# Task directions
Could the entries below be transcribed word for word, with the pictures omitted?
────────
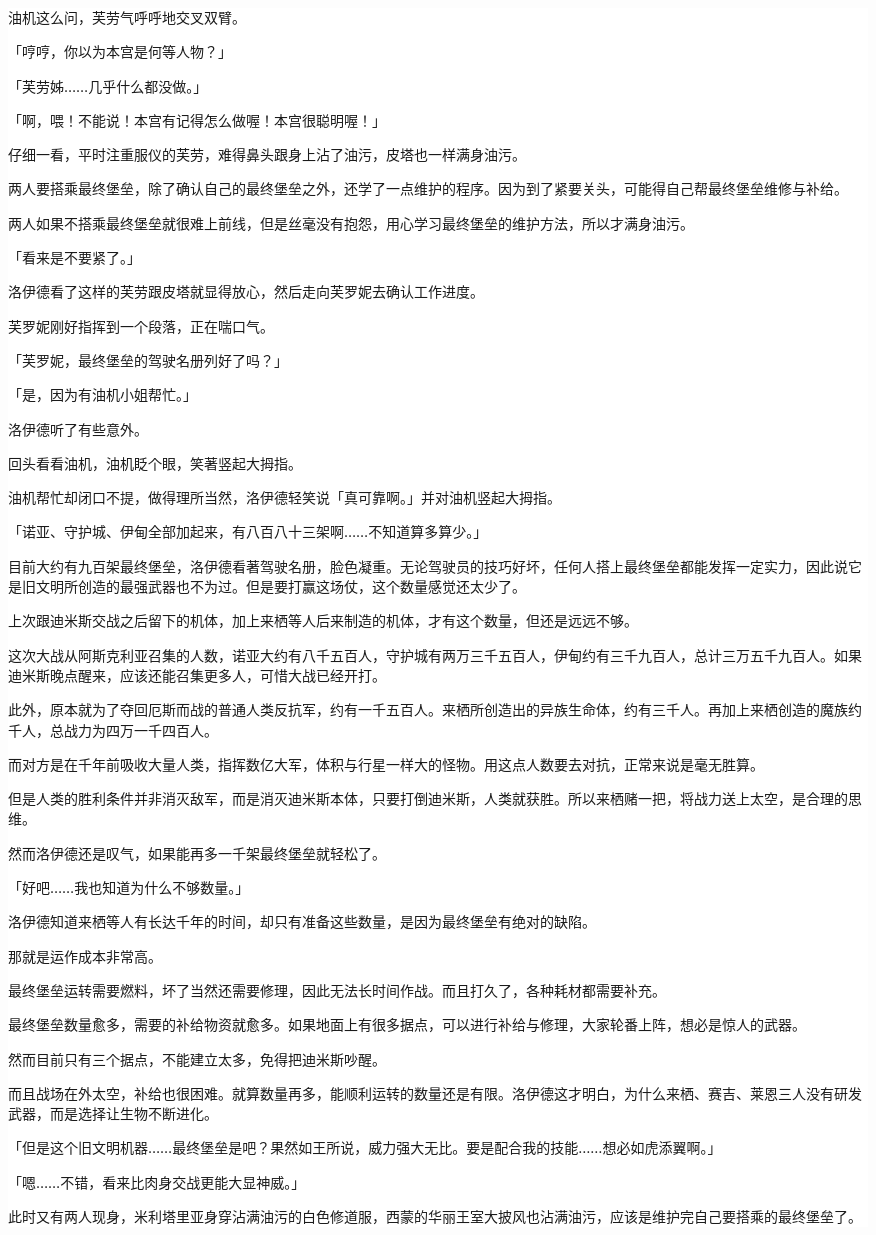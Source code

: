 油机这么问，芙劳气呼呼地交叉双臂。

「哼哼，你以为本宫是何等人物？」

「芙劳姊……几乎什么都没做。」

「啊，喂！不能说！本宫有记得怎么做喔！本宫很聪明喔！」

仔细一看，平时注重服仪的芙劳，难得鼻头跟身上沾了油污，皮塔也一样满身油污。

两人要搭乘最终堡垒，除了确认自己的最终堡垒之外，还学了一点维护的程序。因为到了紧要关头，可能得自己帮最终堡垒维修与补给。

两人如果不搭乘最终堡垒就很难上前线，但是丝毫没有抱怨，用心学习最终堡垒的维护方法，所以才满身油污。

「看来是不要紧了。」

洛伊德看了这样的芙劳跟皮塔就显得放心，然后走向芙罗妮去确认工作进度。

芙罗妮刚好指挥到一个段落，正在喘口气。

「芙罗妮，最终堡垒的驾驶名册列好了吗？」

「是，因为有油机小姐帮忙。」

洛伊德听了有些意外。

回头看看油机，油机眨个眼，笑著竖起大拇指。

油机帮忙却闭口不提，做得理所当然，洛伊德轻笑说「真可靠啊。」并对油机竖起大拇指。

「诺亚、守护城、伊甸全部加起来，有八百八十三架啊……不知道算多算少。」

目前大约有九百架最终堡垒，洛伊德看著驾驶名册，脸色凝重。无论驾驶员的技巧好坏，任何人搭上最终堡垒都能发挥一定实力，因此说它是旧文明所创造的最强武器也不为过。但是要打赢这场仗，这个数量感觉还太少了。

上次跟迪米斯交战之后留下的机体，加上来栖等人后来制造的机体，才有这个数量，但还是远远不够。

这次大战从阿斯克利亚召集的人数，诺亚大约有八千五百人，守护城有两万三千五百人，伊甸约有三千九百人，总计三万五千九百人。如果迪米斯晚点醒来，应该还能召集更多人，可惜大战已经开打。

此外，原本就为了夺回厄斯而战的普通人类反抗军，约有一千五百人。来栖所创造出的异族生命体，约有三千人。再加上来栖创造的魔族约千人，总战力为四万一千四百人。

而对方是在千年前吸收大量人类，指挥数亿大军，体积与行星一样大的怪物。用这点人数要去对抗，正常来说是毫无胜算。

但是人类的胜利条件并非消灭敌军，而是消灭迪米斯本体，只要打倒迪米斯，人类就获胜。所以来栖赌一把，将战力送上太空，是合理的思维。

然而洛伊德还是叹气，如果能再多一千架最终堡垒就轻松了。

「好吧……我也知道为什么不够数量。」

洛伊德知道来栖等人有长达千年的时间，却只有准备这些数量，是因为最终堡垒有绝对的缺陷。

那就是运作成本非常高。

最终堡垒运转需要燃料，坏了当然还需要修理，因此无法长时间作战。而且打久了，各种耗材都需要补充。

最终堡垒数量愈多，需要的补给物资就愈多。如果地面上有很多据点，可以进行补给与修理，大家轮番上阵，想必是惊人的武器。

然而目前只有三个据点，不能建立太多，免得把迪米斯吵醒。

而且战场在外太空，补给也很困难。就算数量再多，能顺利运转的数量还是有限。洛伊德这才明白，为什么来栖、赛吉、莱恩三人没有研发武器，而是选择让生物不断进化。

「但是这个旧文明机器……最终堡垒是吧？果然如王所说，威力强大无比。要是配合我的技能……想必如虎添翼啊。」

「嗯……不错，看来比肉身交战更能大显神威。」

此时又有两人现身，米利塔里亚身穿沾满油污的白色修道服，西蒙的华丽王室大披风也沾满油污，应该是维护完自己要搭乘的最终堡垒了。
────────
# Result below
Source code

: 油机这么问，芙劳气呼呼地交叉双臂。

「哼哼，你以为本宫是何等人物？」

「芙劳姊……几乎什么都没做。」

「啊，喂！不能说！本宫有记得怎么做喔！本宫很聪明喔！」

仔细一看，平时注重服仪的芙劳，难得鼻头跟身上沾了油污，皮塔也一样满身油污。

两人要搭乘最终堡垒，除了确认自己的最终堡垒之外，还学了一点维护的程序。因为到了紧要关头，可能得自己帮最终堡垒维修与补给。

两人如果不搭乘最终堡垒就很难上前线，但是丝毫没有抱怨，用心学习最终堡垒的维护方法，所以才满身油污。

「看来是不要紧了。」

洛伊德看了这样的芙劳跟皮塔就显得放心，然后走向芙罗妮去确认工作进度。

芙罗妮刚好指挥到一个段落，正在喘口气。

「芙罗妮，最终堡垒的驾驶名册列好了吗？」

「是，因为有油机小姐帮忙。」

洛伊德听了有些意外。

回头看看油机，油机眨个眼，笑著竖起大拇指。

油机帮忙却闭口不提，做得理所当然，洛伊德轻笑说「真可靠啊。」并对油机竖起大拇指。

「诺亚、守护城、伊甸全部加起来，有八百八十三架啊……不知道算多算少。」

目前大约有九百架最终堡垒，洛伊德看著驾驶名册，脸色凝重。无论驾驶员的技巧好坏，任何人搭上最终堡垒都能发挥一定实力，因此说它是旧文明所创造的最强武器也不为过。但是要打赢这场仗，这个数量感觉还太少了。

上次跟迪米斯交战之后留下的机体，加上来栖等人后来制造的机体，才有这个数量，但还是远远不够。

这次大战从阿斯克利亚召集的人数，诺亚大约有八千五百人，守护城有两万三千五百人，伊甸约有三千九百人，总计三万五千九百人。如果迪米斯晚点醒来，应该还能召集更多人，可惜大战已经开打。

此外，原本就为了夺回厄斯而战的普通人类反抗军，约有一千五百人。来栖所创造出的异族生命体，约有三千人。再加上来栖创造的魔族约千人，总战力为四万一千四百人。

而对方是在千年前吸收大量人类，指挥数亿大军，体积与行星一样大的怪物。用这点人数要去对抗，正常来说是毫无胜算。

但是人类的胜利条件并非消灭敌军，而是消灭迪米斯本体，只要打倒迪米斯，人类就获胜。所以来栖赌一把，将战力送上太空，是合理的思维。

然而洛伊德还是叹气，如果能再多一千架最终堡垒就轻松了。

「好吧……我也知道为什么不够数量。」

洛伊德知道来栖等人有长达千年的时间，却只有准备这些数量，是因为最终堡垒有绝对的缺陷。

那就是运作成本非常高。

最终堡垒运转需要燃料，坏了当然还需要修理，因此无法长时间作战。而且打久了，各种耗材都需要补充。

最终堡垒数量愈多，需要的补给物资就愈多。如果地面上有很多据点，可以进行补给与修理，大家轮番上阵，想必是惊人的武器。

然而目前只有三个据点，不能建立太多，免得把迪米斯吵醒。

而且战场在外太空，补给也很困难。就算数量再多，能顺利运转的数量还是有限。洛伊德这才明白，为什么来栖、赛吉、莱恩三人没有研发武器，而是选择让生物不断进化。

「但是这个旧文明机器……最终堡垒是吧？果然如王所说，威力强大无比。要是配合我的技能……想必如虎添翼啊。」

「嗯……不错，看来比肉身交战更能大显神威。」

此时又有两人现身，米利塔里亚身穿沾满油污的白色修道服，西蒙的华丽王室大披风也沾满油污，应该是维护完自己要搭乘的最终堡垒了。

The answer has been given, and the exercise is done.